I thought this process is mind boggling. WOW  :o

My best advice - when I was deciding, and I have seen it said before, is to go to numerous doctors that have treated MANY ANs. My doctor has done over 700 surgeries for it and hundreds of radiosurgeries. As I questioned different people at different centers, all but one agreed radiosurgery was the way for ME to go, CK more often than GK. It helped me immensely to hear from many AN centers. Some really seem to favor one way over another.

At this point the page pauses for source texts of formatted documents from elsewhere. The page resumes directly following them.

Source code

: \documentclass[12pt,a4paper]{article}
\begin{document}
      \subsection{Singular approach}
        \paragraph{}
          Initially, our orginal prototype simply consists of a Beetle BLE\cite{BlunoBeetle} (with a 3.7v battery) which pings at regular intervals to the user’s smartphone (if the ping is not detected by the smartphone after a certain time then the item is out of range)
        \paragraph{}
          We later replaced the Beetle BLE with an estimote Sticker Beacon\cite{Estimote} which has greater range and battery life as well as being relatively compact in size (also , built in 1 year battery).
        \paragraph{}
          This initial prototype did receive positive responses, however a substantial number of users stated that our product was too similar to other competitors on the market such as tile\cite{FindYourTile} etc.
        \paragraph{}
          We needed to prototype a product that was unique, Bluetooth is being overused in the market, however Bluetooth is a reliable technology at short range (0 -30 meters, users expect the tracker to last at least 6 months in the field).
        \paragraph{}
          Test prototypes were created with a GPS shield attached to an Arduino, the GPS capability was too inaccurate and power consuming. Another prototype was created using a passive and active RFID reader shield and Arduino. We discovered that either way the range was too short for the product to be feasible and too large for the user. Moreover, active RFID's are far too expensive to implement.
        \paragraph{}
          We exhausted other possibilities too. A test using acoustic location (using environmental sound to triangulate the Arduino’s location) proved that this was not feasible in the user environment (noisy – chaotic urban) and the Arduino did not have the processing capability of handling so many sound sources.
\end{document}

Each time they said a preference, I would ask them why, how many AN's have they done and how many of the different types. I would ask statistics of side effects and the comparisons they get for AN's. Some of those got one doctor answering quite unsteadily. he is trying to start a new center, I think. (why in Phoenix I don't know with BNI and Mayo both here, already). I did not want to be his guinea pig. The center I am going to has seen patients from all over the world for AN's. There are a number of different centers around the country that do that. This all may apply to what you are already doing and experiencing. I just thought I'd put in my 2cents about what worked for me. Everyone is different so I think you need to do what you feel is best for you. After the decision is made, and your treatment (or watch and wait), do not second guess your decision. You did your homework.

Take care and good luck with finding your best path.

Mary
Diagnosed March 24, 2008, 1.1cm, right side, "Goldie" - small but mighty!! :-(
Hearing, lottsa balance problems and a few facial twitches before CK
CK June 2, 2008, BNI in PHX, Drs Daspit/Kresl, side effects,steroids helped. Getting "sea legs".